But still, while I don’t think everyone are born or live equally, I think maybe their situations would have been better off if you could have provided education at the right time and maybe not money at the wrong time. I wonder how many generations will be lost again during Trumps hack-a-thon approach to federal spending.
But, everything will probably come full circle again in the future, nothing lasts forever. Thanks for your story, gives more insight as always.
BH - Super insightful and I agree with most of the Note. One area I see differently relates to:
“. . . adjust to the new global regime where the US is just another country, albeit the most powerful of those countries.”

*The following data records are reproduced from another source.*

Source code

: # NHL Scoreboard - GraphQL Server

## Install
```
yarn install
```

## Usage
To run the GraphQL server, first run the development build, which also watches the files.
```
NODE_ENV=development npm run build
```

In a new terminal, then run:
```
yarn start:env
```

During the Great Ravine, I don’t think it’s a given that the US will always be the most powerful nation. (As I give voice to that, it is not lost on me that that’s probably an unpopular take.)
For every Ph.D. that the US graduates, China graduates ten. Something like 70% of the EV batteries ever made have been made in China. When it comes to AI and quantum computing, they’re running neck and neck with America.
I’m not saying that China will be the most powerful nation during the Great Ravine. Simply, that it might be too close to call. While I hope the US keeps its pole position, my sense is that it could go either way, including slipping into a draw that lasts a couple decades.
Nuclear fusion, AGI, or some other black swan event (e.g. coronal mass ejection) likely tips the scales definitively in one super power’s favor (with the former being more likely to occur in the US).